Researchers from various countries have frequently applied the LMDI method alongside the Tapio decoupling index in their studies to obtain more refined results. In the context of China, for instance, using the Tapio decoupling model and the LMDI method, Hu et al. (2023) analyzed the decoupling relationship between energy consumption and economic growth in China’s agricultural sector from 2000 to 2019 and further decomposed the driving factors. Similarly, Zhou and Li (2022) examined the decoupling state between economic growth and carbon emissions in the manufacturing sector in Jiangsu Province, China, and applied the LMDI method to explore the factors influencing carbon emissions. Xie et al. (2019) investigated how to achieve a strong decoupling relationship between CO2 emissions and GDP in China’s power industry, identifying the key driving forces behind the decoupling relationship with the LMDI method. Globally, In Colombia, Román-Collado et al. (2018) conducted a decoupling analysis of energy consumption from GDP from 2000 to 2015, applying the LMDI method to break down the changes in energy consumption into four distinct effects. Bianco et al. (2024) investigated the carbon emissions trend in the European Union from 1995 to 2019, using the LMDI method for decomposition and Tapio’s approach for analyzing the decoupling status. In Italy, Andreoni and Galmarini (2012) used LMDI decomposition analysis to assess the progress of decoupling economic growth from CO2 emissions. In addition, studies by Yan and Chen, (2022), Zhou and Hu (2025), Zha et al. (2021), Dong et al. (2021) and Wang et al. (2019) have examined the decoupling relationship between CO2 emissions and economic growth, along with the driving forces, in China’s construction industry, Logistics sector, tourism sector, industrial sectors, and major economic sectors, respectively. The list goes on, that’s a few to mention.

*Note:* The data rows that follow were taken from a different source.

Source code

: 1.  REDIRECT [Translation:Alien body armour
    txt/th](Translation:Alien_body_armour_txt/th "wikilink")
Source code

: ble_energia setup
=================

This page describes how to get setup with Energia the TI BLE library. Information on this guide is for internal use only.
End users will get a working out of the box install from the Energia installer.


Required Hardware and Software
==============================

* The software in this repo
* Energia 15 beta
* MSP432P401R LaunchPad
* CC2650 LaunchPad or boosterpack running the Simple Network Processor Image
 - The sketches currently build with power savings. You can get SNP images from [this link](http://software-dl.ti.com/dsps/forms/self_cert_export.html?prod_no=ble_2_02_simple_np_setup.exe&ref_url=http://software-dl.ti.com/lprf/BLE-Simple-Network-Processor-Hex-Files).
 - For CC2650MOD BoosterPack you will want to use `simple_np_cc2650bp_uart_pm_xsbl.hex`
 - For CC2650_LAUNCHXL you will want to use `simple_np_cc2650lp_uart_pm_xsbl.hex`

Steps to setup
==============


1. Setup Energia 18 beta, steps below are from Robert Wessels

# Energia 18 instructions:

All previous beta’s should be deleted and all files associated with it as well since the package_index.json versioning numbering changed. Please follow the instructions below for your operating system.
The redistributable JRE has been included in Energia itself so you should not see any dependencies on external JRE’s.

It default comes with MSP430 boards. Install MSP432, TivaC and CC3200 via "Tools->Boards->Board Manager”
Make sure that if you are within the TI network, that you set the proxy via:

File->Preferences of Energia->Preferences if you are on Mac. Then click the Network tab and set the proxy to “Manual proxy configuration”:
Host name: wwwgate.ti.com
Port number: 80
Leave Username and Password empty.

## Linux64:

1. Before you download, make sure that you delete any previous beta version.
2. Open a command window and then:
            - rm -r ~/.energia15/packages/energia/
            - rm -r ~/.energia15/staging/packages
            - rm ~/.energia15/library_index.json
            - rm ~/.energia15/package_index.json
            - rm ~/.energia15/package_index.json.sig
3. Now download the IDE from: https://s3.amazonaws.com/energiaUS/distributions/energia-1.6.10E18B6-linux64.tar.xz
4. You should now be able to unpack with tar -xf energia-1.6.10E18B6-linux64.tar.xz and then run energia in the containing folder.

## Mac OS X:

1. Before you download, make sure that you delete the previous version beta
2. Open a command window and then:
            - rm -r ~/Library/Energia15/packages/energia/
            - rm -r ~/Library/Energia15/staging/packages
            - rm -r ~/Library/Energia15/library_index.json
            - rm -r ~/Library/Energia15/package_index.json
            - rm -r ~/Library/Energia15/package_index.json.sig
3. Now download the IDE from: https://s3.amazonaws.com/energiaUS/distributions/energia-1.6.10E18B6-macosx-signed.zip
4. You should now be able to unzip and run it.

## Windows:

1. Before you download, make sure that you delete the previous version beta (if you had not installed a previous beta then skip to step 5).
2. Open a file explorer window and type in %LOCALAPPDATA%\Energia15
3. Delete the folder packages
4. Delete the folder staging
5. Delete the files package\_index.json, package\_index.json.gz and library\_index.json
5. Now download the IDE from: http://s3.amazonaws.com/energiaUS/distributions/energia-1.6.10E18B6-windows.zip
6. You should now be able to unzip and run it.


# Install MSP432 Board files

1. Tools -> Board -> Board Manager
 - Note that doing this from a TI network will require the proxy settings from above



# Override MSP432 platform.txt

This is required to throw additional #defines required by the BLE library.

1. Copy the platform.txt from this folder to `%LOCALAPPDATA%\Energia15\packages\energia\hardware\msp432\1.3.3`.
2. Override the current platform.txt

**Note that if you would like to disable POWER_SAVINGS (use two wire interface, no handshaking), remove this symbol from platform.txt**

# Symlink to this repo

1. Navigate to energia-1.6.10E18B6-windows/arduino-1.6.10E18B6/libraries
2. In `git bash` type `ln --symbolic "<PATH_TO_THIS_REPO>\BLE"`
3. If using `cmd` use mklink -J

2.2 Decoupling and decomposing analysis in China’s textile industry

Regarding the decoupling relationship between carbon emissions and economic growth in China’s textile industry, Lu and Ma (2016) analyzed the decoupling relationship between carbon emissions and industrial GDP in China’s textile and garment industry from 2000 to 2012 based on the Tapio decoupling model. They found a weak decoupling relationship between carbon emissions and industrial GDP, while carbon emissions in the textile and garment industry increased year by year. Gong et al. (2021) estimated the carbon emissions and carbon intensity of Xinjiang’s textile and garment industry from 1997 to 2017 and applied the Tapio method for decoupling analysis. They concluded that the carbon emissions and economic growth in Xinjiang’s textile and garment industry had not yet reached a stable or ideal decoupling state. An et al. (2017) used the similar method to analyze the relationship between carbon emissions and economic growth in Hangzhou’s garment industry. The study found that between 1996 and 2015, Hangzhou’s garment industry went through a period of high energy consumption and high emissions, and carbon emissions in the industry did not achieve absolute decoupling from economic development.

About decomposing the factors influencing carbon emissions in China’s textile industry, Ma and Lu (2015) applied the Kaya identity to decompose the factors affecting carbon emissions in China’s textile and garment industry, indicating that industrial GDP is the primary driver, while improving the carbon intensity of the energy structure plays a significant role in emission reduction. Wang et al. (2013) used the LMDI model to assess the impact of factors such as industry size, industry structure, energy structure, and energy intensity on carbon emissions. Lin and Moubarak (2013) performed decomposition analysis based on the LMDI method, concluding that industrial activities and energy intensity are the main drivers of carbon emission changes in textile industry. Huang et al. (2017) analyzed the greenhouse gas (GHG) emissions from China’s textile industry and found that the expansion of production scale is the primary driver of increased GHG emissions, while reducing energy intensity and optimizing energy structure can effectively curb GHG emissions. Shi and Ning (2022) applied the extended STIRPAT model to identify the factors affecting carbon emissions in China’s textile and garment industry from 2000 to 2019. The results indicated that factors such as economic level, population size, urbanization rate, and industry structure had a significant positive impact on carbon emissions.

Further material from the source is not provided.